I have not eaten a peach since then, because once having experienced perfection, nothing less than an equally divine, perfectly beautiful peach will satisfy me, and such a peach requires a stone bench near a beach in Greece on a hot summer day. The memory, the peach, the god -- all come together. It was a visitation, and now that I have experienced it, I wait for it always, even though I know it will not come again.

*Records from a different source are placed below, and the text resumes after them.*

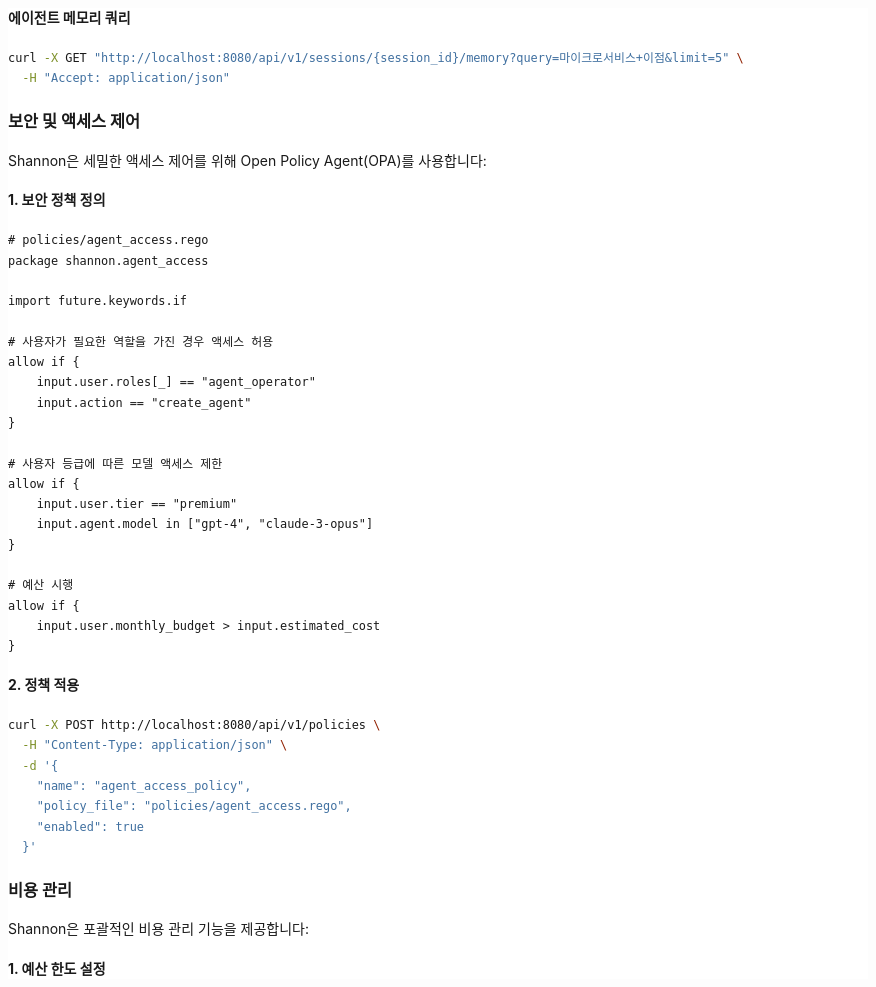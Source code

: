 #### 에이전트 메모리 쿼리

```bash
curl -X GET "http://localhost:8080/api/v1/sessions/{session_id}/memory?query=마이크로서비스+이점&limit=5" \
  -H "Accept: application/json"
```

### 보안 및 액세스 제어

Shannon은 세밀한 액세스 제어를 위해 Open Policy Agent(OPA)를 사용합니다:

#### 1. 보안 정책 정의

```rego
# policies/agent_access.rego
package shannon.agent_access

import future.keywords.if

# 사용자가 필요한 역할을 가진 경우 액세스 허용
allow if {
    input.user.roles[_] == "agent_operator"
    input.action == "create_agent"
}

# 사용자 등급에 따른 모델 액세스 제한
allow if {
    input.user.tier == "premium"
    input.agent.model in ["gpt-4", "claude-3-opus"]
}

# 예산 시행
allow if {
    input.user.monthly_budget > input.estimated_cost
}
```

#### 2. 정책 적용

```bash
curl -X POST http://localhost:8080/api/v1/policies \
  -H "Content-Type: application/json" \
  -d '{
    "name": "agent_access_policy",
    "policy_file": "policies/agent_access.rego",
    "enabled": true
  }'
```

### 비용 관리

Shannon은 포괄적인 비용 관리 기능을 제공합니다:

#### 1. 예산 한도 설정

The genius of Jung was that he taught us the power and reality of the psyche’s imagination. It is the imagination that makes things real, not the literalism of the event. A peach by itself is just a peach -- sometimes a cigar is just a cigar -- but the erotic imagination makes that peach into a sensual experience of beauty, far beyond its mundane peachness. My imagination has even given the peach an identity: it is a Grecian peach, and I can muse upon it as Keats did upon a Grecian urn. Aesthetically lovely, sensually attractive, erotically stimulating -- all this in a golden peach, but only because my erotic imagination makes it so, and the rest of me follows my imagination as it pulls me, always, irresistibly toward the divine object of my desire.